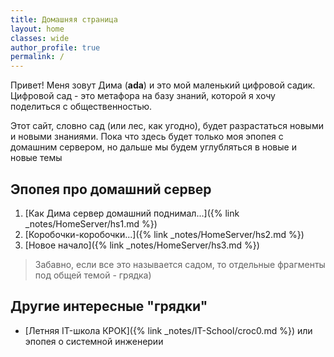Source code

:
 ```yaml
---
title: Домашняя страница
layout: home
classes: wide
author_profile: true
permalink: /
---
```


Привет! Меня зовут Дима (**ada**) и это мой маленький цифровой садик.
Цифровой сад - это метафора на базу знаний, которой я хочу поделиться с общественностью.

Этот сайт, словно сад (или лес, как угодно), будет разрастаться новыми и новыми знаниями.
Пока что здесь будет только моя эпопея с домашним сервером, но дальше мы будем углубляться в новые и новые темы

## Эпопея про домашний сервер <br>
1) [Как Дима сервер домашний поднимал...]({% link _notes/HomeServer/hs1.md %}) <br>
2) [Коробочки-коробочки...]({% link _notes/HomeServer/hs2.md %}) <br>
3) [Новое начало]({% link _notes/HomeServer/hs3.md %}) <br>

> Забавно, если все это называется садом, то отдельные фрагменты под общей темой - грядка)


## Другие интересные "грядки"

- [Летняя IT-школа  КРОК]({% link _notes/IT-School/croc0.md %}) или эпопея о системной инженерии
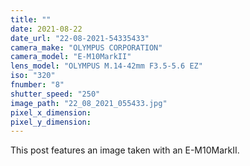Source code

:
 ```yaml
---
title: ""
date: 2021-08-22
date_url: "22-08-2021-54335433"
camera_make: "OLYMPUS CORPORATION"
camera_model: "E-M10MarkII"
lens_model: "OLYMPUS M.14-42mm F3.5-5.6 EZ"
iso: "320"
fnumber: "8"
shutter_speed: "250"
image_path: "22_08_2021_055433.jpg"
pixel_x_dimension: 
pixel_y_dimension: 
---
```


This post features an image taken with an E-M10MarkII.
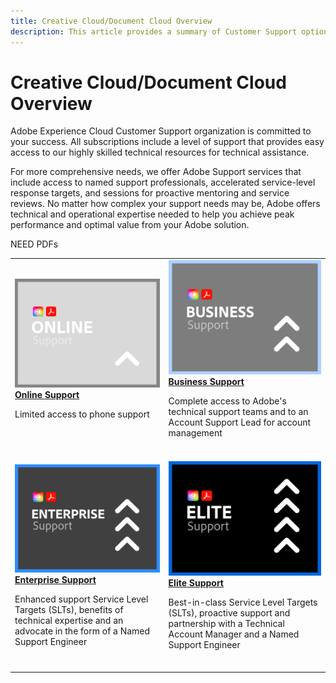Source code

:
 ```yaml
---
title: Creative Cloud/Document Cloud Overview
description: This article provides a summary of Customer Support options for Adobe Creative Cloud and Document Cloud. These options include Online, Business, Enterprise, and Elite.
---
```

# Creative Cloud/Document Cloud Overview

Adobe Experience Cloud Customer Support organization is committed to your success. All subscriptions include a level of support that provides easy access to our highly skilled technical resources for technical assistance. 

For more comprehensive needs, we offer Adobe Support services that include access to named support professionals, accelerated service-level response targets, and sessions for proactive mentoring and service reviews. No matter how complex your support needs may be, Adobe offers technical and operational expertise needed to help you achieve peak performance and optimal value from your Adobe solution.

NEED PDFs

<table style="table-layout:fixed">
<tr>
  <td>
    <a href="assets/DMeOnlineSupportDatasheet_2022.pdf">
    <img alt="Online" src="assets/OnlineSupportThumbnailCC.png"/>
    </a>
    <div>
    <a href="assets/DMeOnlineSupportDatasheet_2022.pdf"><strong>Online Support</strong></a> 
    </div>
    <p>Limited access to phone support</p>
    <br>
  </td>
  <td>
    <a href="assets/DMeBusinessSupportDatasheet_2022.pdf">
      <img alt="Business" src="assets/BusinessSupportThumbnailCC.png">
    </a>
    <div>
    <a href="assets/DMeBusinessSupportDatasheet_2022.pdf"><strong>Business Support</strong></a>
    </div>
    <p>Complete access to Adobe's technical support teams and to an Account Support Lead for account management</p>
    <br>
  </td>
</tr>
<tr>
  <td>
    <a href="assets/DMeEnterpriseSupportDatasheet_2022.pdf">
    <img alt="Enterprise" src="assets/EnterpriseSupportThumbnailxx.png"/>
    </a>
    <div>
    <a href="assets/DMeEnterpriseSupportDatasheet_2022.pdf"><strong>Enterprise Support</strong></a>
    </div>
    <p>Enhanced support Service Level Targets (SLTs), benefits of technical expertise and an advocate in the form of a Named Support Engineer</p>
    <br>
  </td>
  <td>
    <a href="assets/DMeEliteSupportDatasheet_2022.pdf">
      <img alt="Elite" src="assets/EliteSupportThumbnailcc.png">
    </a>
    <div>
    <a href="assets/DMeEliteSupportDatasheet_2022.pdf"><strong>Elite Support</strong></a>
    </div>
    <p>Best-in-class Service Level Targets (SLTs), proactive support and partnership with a Technical Account Manager and a Named Support Engineer</p>
    <br>
  </td>
</tr>
</table>
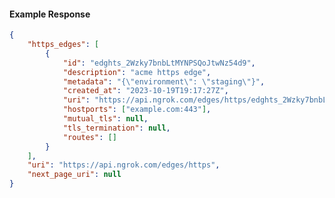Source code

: <!-- Code generated for API Clients. DO NOT EDIT. -->

#### Example Response

```json
{
	"https_edges": [
		{
			"id": "edghts_2Wzky7bnbLtMYNPSQoJtwNz54d9",
			"description": "acme https edge",
			"metadata": "{\"environment\": \"staging\"}",
			"created_at": "2023-10-19T19:17:27Z",
			"uri": "https://api.ngrok.com/edges/https/edghts_2Wzky7bnbLtMYNPSQoJtwNz54d9",
			"hostports": ["example.com:443"],
			"mutual_tls": null,
			"tls_termination": null,
			"routes": []
		}
	],
	"uri": "https://api.ngrok.com/edges/https",
	"next_page_uri": null
}
```
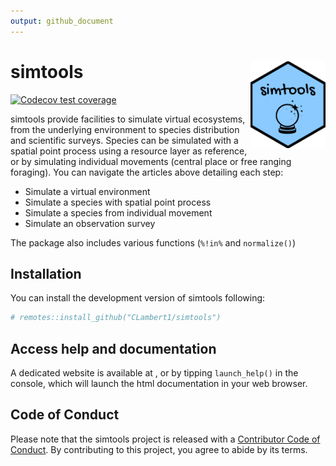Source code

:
 ```yaml
---
output: github_document
---
```


<!-- README.md is generated from README.Rmd. Please edit that file -->



# simtools <img src="man/figures/logo.png" align="right" height="139" />


<!-- badges: start -->
[![Codecov test coverage](https://codecov.io/gh/CLambert1/simtools/branch/main/graph/badge.svg)](https://app.codecov.io/gh/CLambert1/simtools?branch=main)
<!-- badges: end -->

simtools provide facilities to simulate virtual ecosystems, from the underlying environment to species distribution and scientific surveys. Species can be simulated with a spatial point process using a resource layer as reference, or by simulating individual movements (central place or free ranging foraging). You can navigate the articles above detailing each step:

- Simulate a virtual environment
- Simulate a species with spatial point process
- Simulate a species from individual movement
- Simulate an observation survey

The package also includes various functions (`%!in%` and `normalize()`)

## Installation

You can install the development version of simtools following:


```r
# remotes::install_github("CLambert1/simtools")
```

## Access help and documentation

A dedicated website is available at , or by tipping `launch_help()` in the console, which will launch the html documentation in your web browser. 


## Code of Conduct
  
Please note that the simtools project is released with a [Contributor Code of Conduct](https://contributor-covenant.org/version/2/1/CODE_OF_CONDUCT.html). By contributing to this project, you agree to abide by its terms.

- - - - - - -

TASK ITEM
Print the listing exactly, images excluded.

RESULT FOR THIS TASK
Source code

:
 ```yaml
---
title: Домашняя страница
layout: home
classes: wide
author_profile: true
permalink: /
---
```


Привет! Меня зовут Дима (**ada**) и это мой маленький цифровой садик.
Цифровой сад - это метафора на базу знаний, которой я хочу поделиться с общественностью.

Этот сайт, словно сад (или лес, как угодно), будет разрастаться новыми и новыми знаниями.
Пока что здесь будет только моя эпопея с домашним сервером, но дальше мы будем углубляться в новые и новые темы

## Эпопея про домашний сервер <br>
1) [Как Дима сервер домашний поднимал...]({% link _notes/HomeServer/hs1.md %}) <br>
2) [Коробочки-коробочки...]({% link _notes/HomeServer/hs2.md %}) <br>
3) [Новое начало]({% link _notes/HomeServer/hs3.md %}) <br>

> Забавно, если все это называется садом, то отдельные фрагменты под общей темой - грядка)


## Другие интересные "грядки"

- [Летняя IT-школа  КРОК]({% link _notes/IT-School/croc0.md %}) или эпопея о системной инженерии
Source code

:
 ```yaml
---
title: ""
date: 2021-08-22
date_url: "22-08-2021-54335433"
camera_make: "OLYMPUS CORPORATION"
camera_model: "E-M10MarkII"
lens_model: "OLYMPUS M.14-42mm F3.5-5.6 EZ"
iso: "320"
fnumber: "8"
shutter_speed: "250"
image_path: "22_08_2021_055433.jpg"
pixel_x_dimension: 
pixel_y_dimension: 
---
```


This post features an image taken with an E-M10MarkII.
Source code

:
 ```yaml
---
title: Creative Cloud/Document Cloud Overview
description: This article provides a summary of Customer Support options for Adobe Creative Cloud and Document Cloud. These options include Online, Business, Enterprise, and Elite.
---
```

# Creative Cloud/Document Cloud Overview

Adobe Experience Cloud Customer Support organization is committed to your success. All subscriptions include a level of support that provides easy access to our highly skilled technical resources for technical assistance. 

For more comprehensive needs, we offer Adobe Support services that include access to named support professionals, accelerated service-level response targets, and sessions for proactive mentoring and service reviews. No matter how complex your support needs may be, Adobe offers technical and operational expertise needed to help you achieve peak performance and optimal value from your Adobe solution.

NEED PDFs

<table style="table-layout:fixed">
<tr>
  <td>
    <a href="assets/DMeOnlineSupportDatasheet_2022.pdf">
    <img alt="Online" src="assets/OnlineSupportThumbnailCC.png"/>
    </a>
    <div>
    <a href="assets/DMeOnlineSupportDatasheet_2022.pdf"><strong>Online Support</strong></a> 
    </div>
    <p>Limited access to phone support</p>
    <br>
  </td>
  <td>
    <a href="assets/DMeBusinessSupportDatasheet_2022.pdf">
      <img alt="Business" src="assets/BusinessSupportThumbnailCC.png">
    </a>
    <div>
    <a href="assets/DMeBusinessSupportDatasheet_2022.pdf"><strong>Business Support</strong></a>
    </div>
    <p>Complete access to Adobe's technical support teams and to an Account Support Lead for account management</p>
    <br>
  </td>
</tr>
<tr>
  <td>
    <a href="assets/DMeEnterpriseSupportDatasheet_2022.pdf">
    <img alt="Enterprise" src="assets/EnterpriseSupportThumbnailxx.png"/>
    </a>
    <div>
    <a href="assets/DMeEnterpriseSupportDatasheet_2022.pdf"><strong>Enterprise Support</strong></a>
    </div>
    <p>Enhanced support Service Level Targets (SLTs), benefits of technical expertise and an advocate in the form of a Named Support Engineer</p>
    <br>
  </td>
  <td>
    <a href="assets/DMeEliteSupportDatasheet_2022.pdf">
      <img alt="Elite" src="assets/EliteSupportThumbnailcc.png">
    </a>
    <div>
    <a href="assets/DMeEliteSupportDatasheet_2022.pdf"><strong>Elite Support</strong></a>
    </div>
    <p>Best-in-class Service Level Targets (SLTs), proactive support and partnership with a Technical Account Manager and a Named Support Engineer</p>
    <br>
  </td>
</tr>
</table>
Source code

: <!-- Code generated for API Clients. DO NOT EDIT. -->

#### Example Response

```json
{
	"https_edges": [
		{
			"id": "edghts_2Wzky7bnbLtMYNPSQoJtwNz54d9",
			"description": "acme https edge",
			"metadata": "{\"environment\": \"staging\"}",
			"created_at": "2023-10-19T19:17:27Z",
			"uri": "https://api.ngrok.com/edges/https/edghts_2Wzky7bnbLtMYNPSQoJtwNz54d9",
			"hostports": ["example.com:443"],
			"mutual_tls": null,
			"tls_termination": null,
			"routes": []
		}
	],
	"uri": "https://api.ngrok.com/edges/https",
	"next_page_uri": null
}
```
Source code

:
 ```yaml
---
output: github_document
---
```


<!-- README.md is generated from README.Rmd. Please edit that file -->



# simtools <img src="man/figures/logo.png" align="right" height="139" />


<!-- badges: start -->
[![Codecov test coverage](https://codecov.io/gh/CLambert1/simtools/branch/main/graph/badge.svg)](https://app.codecov.io/gh/CLambert1/simtools?branch=main)
<!-- badges: end -->

simtools provide facilities to simulate virtual ecosystems, from the underlying environment to species distribution and scientific surveys. Species can be simulated with a spatial point process using a resource layer as reference, or by simulating individual movements (central place or free ranging foraging). You can navigate the articles above detailing each step:

- Simulate a virtual environment
- Simulate a species with spatial point process
- Simulate a species from individual movement
- Simulate an observation survey

The package also includes various functions (`%!in%` and `normalize()`)

## Installation

You can install the development version of simtools following:


```r
# remotes::install_github("CLambert1/simtools")
```

## Access help and documentation

A dedicated website is available at , or by tipping `launch_help()` in the console, which will launch the html documentation in your web browser. 


## Code of Conduct
  
Please note that the simtools project is released with a [Contributor Code of Conduct](https://contributor-covenant.org/version/2/1/CODE_OF_CONDUCT.html). By contributing to this project, you agree to abide by its terms.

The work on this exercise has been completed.